These appeals are at the instance of a convict accused sentenced to death for the offence of rape and murder of a 10-year old girl named “X” (Para 1)
Time and again this Court has pointed out that on a reference for confirmation of the sentence of death, the High Court is under an obligation to proceed in accordance with the provisions of Sections 367 and 368 resply of the CrPC. Under these Sections the High Court must not only see whether the order passed by the Sessions Court is correct but it is under an obligation to examine the entire evidence for itself, apart from and independently of the Sessions Court’s appraisal and assessment of that evidence. (Para 2)
There were two rooms and one room, from where dead body was recovered, was in possession of the appellant. (Para 3)
When lock of the room of Munna Pandey (appellant) was opened, dead body of the daughter of the informant was found beneath the bed. The informant claimed that Pritam Tiwary and Munna Pandey (appellant) both after committing rape with her 11 years old daughter by way of throttling had killed her and the dead body was concealed in his room. (Para 3)
The Trial Court framed charge vide order dated 04.11.2015 against the appellant and the co-accused for the offence punishable under Sections 376(2)(g), 302 read with Section 34, 120B of the IPC and Section 4 of the POCSO Act. (Para 6)
The Trial Court treated the case as one falling under the category of “rarest of the rare cases” and sentenced the appellant to death. (Para 10)
Medical examination of the accused u/s 53A of CrPC is required in cases of rape. Even though the Appellant was taken to the hospital for the treatment of his injuries incurred during the time of arrest, he was not subjected to any such medical examination where his samples were collected for the purpose of DNA examination. (Para 13(2.1))
In cases of rape where the victim is dead and the offence is sought to be established only by circumstantial evidence, medical evidence assumes great importance. The failure of the prosecution to subject the appellant to medical examination is fatal to the prosecution’s case. (Chotkau v State of Uttar Pradesh 2022 SCCOnline SC 1313 para 81,82) (Para 13(2.2))

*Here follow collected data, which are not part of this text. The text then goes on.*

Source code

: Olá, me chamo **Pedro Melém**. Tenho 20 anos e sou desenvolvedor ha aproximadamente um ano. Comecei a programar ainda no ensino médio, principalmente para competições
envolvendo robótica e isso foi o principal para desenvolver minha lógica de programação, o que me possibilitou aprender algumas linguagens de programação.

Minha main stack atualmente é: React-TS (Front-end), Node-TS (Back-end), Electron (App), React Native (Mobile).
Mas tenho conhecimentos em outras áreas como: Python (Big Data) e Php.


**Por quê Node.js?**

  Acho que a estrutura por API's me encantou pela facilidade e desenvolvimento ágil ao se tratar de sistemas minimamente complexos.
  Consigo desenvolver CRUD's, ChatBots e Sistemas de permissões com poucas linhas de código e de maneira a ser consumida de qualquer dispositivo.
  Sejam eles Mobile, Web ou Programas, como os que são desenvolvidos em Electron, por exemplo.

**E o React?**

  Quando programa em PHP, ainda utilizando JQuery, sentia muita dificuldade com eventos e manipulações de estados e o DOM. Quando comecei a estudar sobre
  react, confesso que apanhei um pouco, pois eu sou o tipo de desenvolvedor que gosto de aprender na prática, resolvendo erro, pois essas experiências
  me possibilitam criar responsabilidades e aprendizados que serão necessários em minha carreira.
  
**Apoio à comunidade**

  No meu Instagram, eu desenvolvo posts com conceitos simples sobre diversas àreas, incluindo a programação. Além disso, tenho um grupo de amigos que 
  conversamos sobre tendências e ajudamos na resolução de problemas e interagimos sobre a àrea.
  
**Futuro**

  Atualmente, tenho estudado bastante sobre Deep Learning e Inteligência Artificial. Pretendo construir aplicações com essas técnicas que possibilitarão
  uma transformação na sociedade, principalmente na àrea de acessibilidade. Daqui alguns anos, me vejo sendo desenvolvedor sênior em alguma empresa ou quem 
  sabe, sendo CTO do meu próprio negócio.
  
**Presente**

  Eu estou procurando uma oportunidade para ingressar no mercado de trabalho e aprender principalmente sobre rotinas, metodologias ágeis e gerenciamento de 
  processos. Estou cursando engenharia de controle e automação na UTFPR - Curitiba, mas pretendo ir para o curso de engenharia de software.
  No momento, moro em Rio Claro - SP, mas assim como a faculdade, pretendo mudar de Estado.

If no DNA examination is conducted and if no reasonable explanation is provided by the prosecution for not conducting a DNA examination, adverse consequences would fall on the prosecution. Moreover, if reasonable grounds for believing that an examination of the accused will not afford evidence as to the commission of an offence, it is quite unlikely that a charge-sheet would even be filed against the accused for committing an offence of rape. (Rajendra Prahladrao Wasnik v State of Maharashtra (2019) 12 SCC 495 para 49-57; Prakash Nishad @ Kewat v State of Maharashtra 2023 SCCOnline SC 666 para 57,58.59) (Para 13(2.3))
However, the prosecution failed to prove if they were sent to the Forensic Science Laboratory for examination. (Para 13(3.1))
Further the vaginal swab of the deceased collected at the time of post-mortem was sent by PW 4, Dr Sandeep Lal to the pathology lab for examination. [Ex 2 (Postmortem report)]. However, the pathological report which states that ‘spermatozoa not found’ was not produced by the prosecution as evidence at the time of trial. (Para 13(3.2))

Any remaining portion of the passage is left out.